:: Description of the task ::
What lines in the following entries hold the word "Мова"? Copy each one.
○ ○ ○ ○
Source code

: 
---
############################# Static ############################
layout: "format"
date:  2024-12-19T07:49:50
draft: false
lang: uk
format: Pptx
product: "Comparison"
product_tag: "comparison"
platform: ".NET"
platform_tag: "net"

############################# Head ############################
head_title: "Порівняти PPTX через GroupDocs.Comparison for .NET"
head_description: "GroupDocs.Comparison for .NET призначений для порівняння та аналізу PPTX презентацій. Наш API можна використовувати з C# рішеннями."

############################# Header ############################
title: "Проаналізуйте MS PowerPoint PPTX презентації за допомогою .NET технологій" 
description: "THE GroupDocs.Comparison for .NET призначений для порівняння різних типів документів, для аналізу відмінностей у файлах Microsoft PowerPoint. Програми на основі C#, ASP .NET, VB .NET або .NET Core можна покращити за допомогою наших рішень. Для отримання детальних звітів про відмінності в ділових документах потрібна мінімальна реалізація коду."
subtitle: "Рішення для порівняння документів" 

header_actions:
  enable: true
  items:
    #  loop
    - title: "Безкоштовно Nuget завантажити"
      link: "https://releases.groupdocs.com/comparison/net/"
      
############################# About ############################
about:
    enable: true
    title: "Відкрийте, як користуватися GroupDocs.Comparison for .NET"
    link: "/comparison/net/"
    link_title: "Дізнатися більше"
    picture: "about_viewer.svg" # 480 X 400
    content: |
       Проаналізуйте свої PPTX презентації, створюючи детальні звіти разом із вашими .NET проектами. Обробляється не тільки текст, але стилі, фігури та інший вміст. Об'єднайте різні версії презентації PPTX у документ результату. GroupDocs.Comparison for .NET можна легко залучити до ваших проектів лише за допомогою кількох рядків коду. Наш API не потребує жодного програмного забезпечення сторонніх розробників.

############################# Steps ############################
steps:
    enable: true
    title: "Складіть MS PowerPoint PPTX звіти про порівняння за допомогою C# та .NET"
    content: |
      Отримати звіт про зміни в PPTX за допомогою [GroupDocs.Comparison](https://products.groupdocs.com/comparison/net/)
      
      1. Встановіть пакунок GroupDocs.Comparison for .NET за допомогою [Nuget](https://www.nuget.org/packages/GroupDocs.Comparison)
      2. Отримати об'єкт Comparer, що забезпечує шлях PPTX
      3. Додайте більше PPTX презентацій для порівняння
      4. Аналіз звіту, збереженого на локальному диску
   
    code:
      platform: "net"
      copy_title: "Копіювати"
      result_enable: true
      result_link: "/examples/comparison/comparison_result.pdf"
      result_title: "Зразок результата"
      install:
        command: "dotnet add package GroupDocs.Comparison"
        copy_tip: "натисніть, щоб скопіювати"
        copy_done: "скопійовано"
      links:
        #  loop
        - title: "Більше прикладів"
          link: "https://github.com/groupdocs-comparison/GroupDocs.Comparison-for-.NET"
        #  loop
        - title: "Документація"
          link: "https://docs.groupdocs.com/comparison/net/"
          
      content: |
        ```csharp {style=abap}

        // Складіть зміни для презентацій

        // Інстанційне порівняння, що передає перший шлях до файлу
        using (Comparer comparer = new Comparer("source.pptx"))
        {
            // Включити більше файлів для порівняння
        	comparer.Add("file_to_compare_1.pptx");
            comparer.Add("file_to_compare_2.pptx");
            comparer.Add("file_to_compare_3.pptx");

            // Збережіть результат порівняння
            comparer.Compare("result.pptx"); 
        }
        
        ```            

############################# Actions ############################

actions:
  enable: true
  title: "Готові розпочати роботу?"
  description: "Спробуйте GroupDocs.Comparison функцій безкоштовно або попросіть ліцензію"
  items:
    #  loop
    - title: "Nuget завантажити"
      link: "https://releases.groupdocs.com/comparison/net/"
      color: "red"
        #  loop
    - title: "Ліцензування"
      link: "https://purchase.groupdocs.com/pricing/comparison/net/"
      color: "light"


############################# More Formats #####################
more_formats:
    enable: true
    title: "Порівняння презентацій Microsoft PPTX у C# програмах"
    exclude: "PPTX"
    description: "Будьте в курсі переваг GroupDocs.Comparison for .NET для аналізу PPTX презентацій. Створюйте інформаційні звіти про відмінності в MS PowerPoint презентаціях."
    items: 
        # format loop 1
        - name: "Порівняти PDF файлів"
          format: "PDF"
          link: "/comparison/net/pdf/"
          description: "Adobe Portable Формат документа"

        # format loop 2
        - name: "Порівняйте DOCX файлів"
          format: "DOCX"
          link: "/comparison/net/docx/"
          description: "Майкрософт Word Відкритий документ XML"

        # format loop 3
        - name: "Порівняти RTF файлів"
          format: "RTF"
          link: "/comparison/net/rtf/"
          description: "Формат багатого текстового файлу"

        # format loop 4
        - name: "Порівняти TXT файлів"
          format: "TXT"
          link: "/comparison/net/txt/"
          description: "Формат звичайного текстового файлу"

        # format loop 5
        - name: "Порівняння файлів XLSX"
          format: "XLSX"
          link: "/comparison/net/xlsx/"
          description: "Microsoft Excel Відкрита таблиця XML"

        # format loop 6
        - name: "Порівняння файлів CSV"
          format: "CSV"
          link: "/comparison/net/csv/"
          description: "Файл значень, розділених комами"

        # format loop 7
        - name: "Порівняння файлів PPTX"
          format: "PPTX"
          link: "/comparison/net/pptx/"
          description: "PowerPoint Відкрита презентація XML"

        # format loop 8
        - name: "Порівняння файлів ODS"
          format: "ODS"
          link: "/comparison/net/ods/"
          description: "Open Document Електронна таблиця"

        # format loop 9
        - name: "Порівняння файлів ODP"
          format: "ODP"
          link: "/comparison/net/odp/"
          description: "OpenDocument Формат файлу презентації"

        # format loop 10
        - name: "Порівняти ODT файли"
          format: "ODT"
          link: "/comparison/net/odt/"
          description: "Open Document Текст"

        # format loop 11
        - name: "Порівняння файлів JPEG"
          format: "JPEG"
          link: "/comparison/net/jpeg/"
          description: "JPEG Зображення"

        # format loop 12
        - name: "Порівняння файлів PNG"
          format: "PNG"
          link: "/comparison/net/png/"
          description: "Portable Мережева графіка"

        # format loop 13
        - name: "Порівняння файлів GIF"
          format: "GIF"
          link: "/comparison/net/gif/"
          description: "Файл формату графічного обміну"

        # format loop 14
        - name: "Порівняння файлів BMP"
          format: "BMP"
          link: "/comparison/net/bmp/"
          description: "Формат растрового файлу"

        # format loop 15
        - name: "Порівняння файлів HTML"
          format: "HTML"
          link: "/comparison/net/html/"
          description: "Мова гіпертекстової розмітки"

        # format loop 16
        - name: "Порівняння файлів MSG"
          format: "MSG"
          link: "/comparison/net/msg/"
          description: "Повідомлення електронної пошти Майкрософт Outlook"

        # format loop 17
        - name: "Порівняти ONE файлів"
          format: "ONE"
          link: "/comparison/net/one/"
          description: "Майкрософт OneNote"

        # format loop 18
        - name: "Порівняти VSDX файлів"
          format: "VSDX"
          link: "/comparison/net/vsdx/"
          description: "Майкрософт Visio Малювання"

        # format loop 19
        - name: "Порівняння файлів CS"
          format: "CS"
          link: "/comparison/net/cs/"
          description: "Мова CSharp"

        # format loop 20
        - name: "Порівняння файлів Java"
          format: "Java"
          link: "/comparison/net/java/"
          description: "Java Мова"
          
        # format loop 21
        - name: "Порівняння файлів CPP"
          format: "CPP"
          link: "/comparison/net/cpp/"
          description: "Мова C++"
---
○ ○ ○ ○
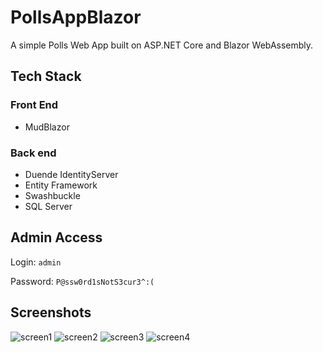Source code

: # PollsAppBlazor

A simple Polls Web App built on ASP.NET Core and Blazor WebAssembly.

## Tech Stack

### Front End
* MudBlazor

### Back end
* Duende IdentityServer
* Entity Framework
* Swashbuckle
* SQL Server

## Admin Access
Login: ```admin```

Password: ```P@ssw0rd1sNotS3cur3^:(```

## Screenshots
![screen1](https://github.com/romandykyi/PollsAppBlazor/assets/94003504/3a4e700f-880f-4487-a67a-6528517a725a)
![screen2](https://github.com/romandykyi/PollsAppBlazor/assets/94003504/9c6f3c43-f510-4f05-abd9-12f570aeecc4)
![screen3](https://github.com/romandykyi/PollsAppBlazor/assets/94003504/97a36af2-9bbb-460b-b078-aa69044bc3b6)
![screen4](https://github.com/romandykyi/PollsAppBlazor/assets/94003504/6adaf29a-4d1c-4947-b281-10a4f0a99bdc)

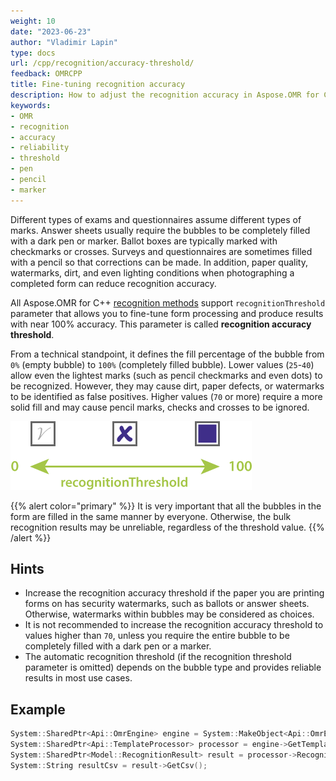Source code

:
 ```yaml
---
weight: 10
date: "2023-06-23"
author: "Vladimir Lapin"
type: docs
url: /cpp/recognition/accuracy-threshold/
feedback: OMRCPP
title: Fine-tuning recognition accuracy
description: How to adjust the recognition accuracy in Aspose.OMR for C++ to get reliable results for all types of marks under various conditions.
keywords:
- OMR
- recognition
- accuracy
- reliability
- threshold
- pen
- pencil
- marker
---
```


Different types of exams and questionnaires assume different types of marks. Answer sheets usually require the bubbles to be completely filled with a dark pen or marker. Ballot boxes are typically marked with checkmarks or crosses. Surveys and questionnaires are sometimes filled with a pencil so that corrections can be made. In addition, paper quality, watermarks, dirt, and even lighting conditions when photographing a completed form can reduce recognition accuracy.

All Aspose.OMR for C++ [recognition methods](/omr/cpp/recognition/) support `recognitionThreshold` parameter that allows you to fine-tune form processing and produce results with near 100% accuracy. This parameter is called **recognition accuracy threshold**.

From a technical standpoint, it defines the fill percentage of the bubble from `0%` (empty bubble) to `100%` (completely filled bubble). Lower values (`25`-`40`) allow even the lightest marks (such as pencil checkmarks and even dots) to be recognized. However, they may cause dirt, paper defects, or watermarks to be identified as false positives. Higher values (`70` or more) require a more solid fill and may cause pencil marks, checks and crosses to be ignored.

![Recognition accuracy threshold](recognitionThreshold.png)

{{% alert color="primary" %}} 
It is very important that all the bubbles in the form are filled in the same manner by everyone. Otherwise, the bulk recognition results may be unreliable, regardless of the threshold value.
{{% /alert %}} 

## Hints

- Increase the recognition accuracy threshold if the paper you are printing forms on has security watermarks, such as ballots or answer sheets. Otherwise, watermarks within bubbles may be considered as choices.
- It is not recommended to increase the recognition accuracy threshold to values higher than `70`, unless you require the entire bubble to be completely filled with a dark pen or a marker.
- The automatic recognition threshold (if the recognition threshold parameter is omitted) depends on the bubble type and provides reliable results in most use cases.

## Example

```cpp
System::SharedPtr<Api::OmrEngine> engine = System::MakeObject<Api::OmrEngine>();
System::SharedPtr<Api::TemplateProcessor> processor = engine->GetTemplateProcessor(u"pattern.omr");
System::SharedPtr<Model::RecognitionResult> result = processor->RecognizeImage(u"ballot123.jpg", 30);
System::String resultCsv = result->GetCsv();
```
○ ○ ○ ○
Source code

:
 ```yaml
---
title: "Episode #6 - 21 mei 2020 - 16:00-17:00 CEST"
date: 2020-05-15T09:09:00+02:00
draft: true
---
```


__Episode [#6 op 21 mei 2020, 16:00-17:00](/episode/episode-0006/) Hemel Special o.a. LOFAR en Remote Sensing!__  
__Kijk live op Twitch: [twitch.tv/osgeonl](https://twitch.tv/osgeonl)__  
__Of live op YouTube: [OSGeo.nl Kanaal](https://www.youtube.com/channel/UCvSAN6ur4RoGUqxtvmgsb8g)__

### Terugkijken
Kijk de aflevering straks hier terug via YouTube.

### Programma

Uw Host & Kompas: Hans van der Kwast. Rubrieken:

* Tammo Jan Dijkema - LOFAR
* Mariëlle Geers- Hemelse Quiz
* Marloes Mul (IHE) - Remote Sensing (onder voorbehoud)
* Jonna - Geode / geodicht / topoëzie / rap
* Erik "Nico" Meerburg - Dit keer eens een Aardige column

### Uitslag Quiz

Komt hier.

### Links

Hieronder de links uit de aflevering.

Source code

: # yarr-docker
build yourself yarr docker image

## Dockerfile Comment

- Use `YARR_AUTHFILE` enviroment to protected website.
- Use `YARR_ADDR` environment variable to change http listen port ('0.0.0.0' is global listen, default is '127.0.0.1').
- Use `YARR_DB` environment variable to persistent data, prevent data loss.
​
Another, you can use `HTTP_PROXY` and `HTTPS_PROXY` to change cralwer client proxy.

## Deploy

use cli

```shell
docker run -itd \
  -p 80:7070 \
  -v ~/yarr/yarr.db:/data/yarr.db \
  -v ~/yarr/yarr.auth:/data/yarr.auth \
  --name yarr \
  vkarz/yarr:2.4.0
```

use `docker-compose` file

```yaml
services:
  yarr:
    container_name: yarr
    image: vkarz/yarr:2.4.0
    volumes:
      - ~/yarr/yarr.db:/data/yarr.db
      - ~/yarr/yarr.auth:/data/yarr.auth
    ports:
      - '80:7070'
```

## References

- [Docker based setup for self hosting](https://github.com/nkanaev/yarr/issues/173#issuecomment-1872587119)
○ ○ ○ ○
:: Output for this task ::
          description: "Мова гіпертекстової розмітки"
          description: "Мова CSharp"
          description: "Java Мова"
          description: "Мова C++"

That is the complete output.